Bisnis.com, JAKARTA- Pengurangan order produk garmen dari sejumlah negara tujuan ekspor seperti Amerika Serikat (AS) dan negara-negara di Eropa kian parah selama sebulan terakhir.
Ketua Umum Asosiasi Serat dan Benang Filament Indonesia (APSyFI) Redma Gita Wirawasta mengatakan 40 persen orderan di pasar ekspor menghilang akibat terdampak inflasi di AS dan Eropa.
Sebulan yang lalu, jumlah penurunan order untuk produk garmen baru 15 persen di bawah kondisi normal. "Dan akan lebih buruk kalau masalah di Taiwan berkepanjangan. Sebab, di sana adalah jalur transportasi kapal utama [jalur utara]. Termasuk kapal AS," kata Redma kepada Bisnis, Minggu (21/8/2022).
Sementara di jalur di selatan, lanjut Redma, kapal-kapal laut dinilai belum adaptif terhadap kondisi di area tersebut.

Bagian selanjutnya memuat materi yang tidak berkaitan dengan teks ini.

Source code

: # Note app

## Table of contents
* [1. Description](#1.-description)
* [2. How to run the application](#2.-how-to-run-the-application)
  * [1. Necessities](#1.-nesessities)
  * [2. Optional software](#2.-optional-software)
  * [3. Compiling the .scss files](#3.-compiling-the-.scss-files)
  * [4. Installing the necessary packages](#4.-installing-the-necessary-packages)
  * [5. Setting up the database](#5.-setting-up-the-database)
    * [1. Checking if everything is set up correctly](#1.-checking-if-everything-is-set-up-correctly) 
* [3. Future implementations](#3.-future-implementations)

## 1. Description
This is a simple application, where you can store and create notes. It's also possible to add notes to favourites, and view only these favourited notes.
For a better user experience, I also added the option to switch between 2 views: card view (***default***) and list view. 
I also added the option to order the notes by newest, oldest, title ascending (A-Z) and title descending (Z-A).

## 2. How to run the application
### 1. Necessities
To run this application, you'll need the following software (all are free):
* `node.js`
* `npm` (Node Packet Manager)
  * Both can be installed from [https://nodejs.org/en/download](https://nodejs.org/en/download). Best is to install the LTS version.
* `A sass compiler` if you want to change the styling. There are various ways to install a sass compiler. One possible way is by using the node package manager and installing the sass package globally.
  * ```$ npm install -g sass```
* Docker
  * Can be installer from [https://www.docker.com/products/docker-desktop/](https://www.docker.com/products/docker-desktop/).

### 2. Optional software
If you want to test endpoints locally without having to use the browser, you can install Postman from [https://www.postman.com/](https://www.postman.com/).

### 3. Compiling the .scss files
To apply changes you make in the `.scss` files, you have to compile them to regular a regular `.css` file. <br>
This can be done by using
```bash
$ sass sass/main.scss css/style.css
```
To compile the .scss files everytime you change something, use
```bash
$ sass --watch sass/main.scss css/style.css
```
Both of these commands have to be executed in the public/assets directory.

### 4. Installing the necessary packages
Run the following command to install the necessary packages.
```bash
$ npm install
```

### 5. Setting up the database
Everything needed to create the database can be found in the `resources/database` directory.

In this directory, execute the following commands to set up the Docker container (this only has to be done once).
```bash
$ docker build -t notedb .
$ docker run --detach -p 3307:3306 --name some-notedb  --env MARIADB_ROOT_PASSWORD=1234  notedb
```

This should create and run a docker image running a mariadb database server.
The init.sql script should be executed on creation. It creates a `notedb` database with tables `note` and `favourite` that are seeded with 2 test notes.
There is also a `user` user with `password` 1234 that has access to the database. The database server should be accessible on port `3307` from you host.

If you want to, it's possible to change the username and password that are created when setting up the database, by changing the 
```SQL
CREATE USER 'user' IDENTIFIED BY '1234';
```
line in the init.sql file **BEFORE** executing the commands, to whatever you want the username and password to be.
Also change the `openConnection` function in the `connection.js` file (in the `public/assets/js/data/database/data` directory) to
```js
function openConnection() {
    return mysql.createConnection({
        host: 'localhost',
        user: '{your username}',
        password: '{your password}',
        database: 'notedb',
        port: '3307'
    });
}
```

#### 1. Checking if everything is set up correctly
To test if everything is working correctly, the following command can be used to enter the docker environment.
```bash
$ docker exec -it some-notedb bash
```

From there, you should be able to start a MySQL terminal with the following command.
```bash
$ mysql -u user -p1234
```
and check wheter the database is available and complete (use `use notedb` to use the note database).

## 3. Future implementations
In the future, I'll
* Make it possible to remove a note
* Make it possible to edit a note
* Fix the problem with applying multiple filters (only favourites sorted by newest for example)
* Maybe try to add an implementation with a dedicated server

Menurutnya, salah satu yang bisa dimanfaatkan adalah jalur Australia - Amerika Serikat. Namun, ketersediaan jalur tersebut dinilai tetap tidak mampu mengungkit ekspor garmen RI sesuai target pemerintah
Sebelumnya, Menteri Perindustrian (Menperin) Agus Gumiwang mematok target ekspor TPT nasional tahun ini di kisaran US$13 miliar hingga US$14 miliar.
Namun, pelaku usaha industri TPT hanya mematok target ekspor di kisaran US$11,5 miliar sampai dengan akhir tahun.
Baca Juga
Dia menilai tantangan ekspor di industri TPT cukup berat tahun ini. Sebab, hal yang menjadi masalah adalah permintaan yang kembali mengalami penurunan.
"Order 3-6 ke depan yang tersendat. Memang inflasi AS dan Eropa cukup berat bagi TPT. Sebanyak 40 persen ekspor garmen akan tergerus hingga akhir tahun," jelasnya.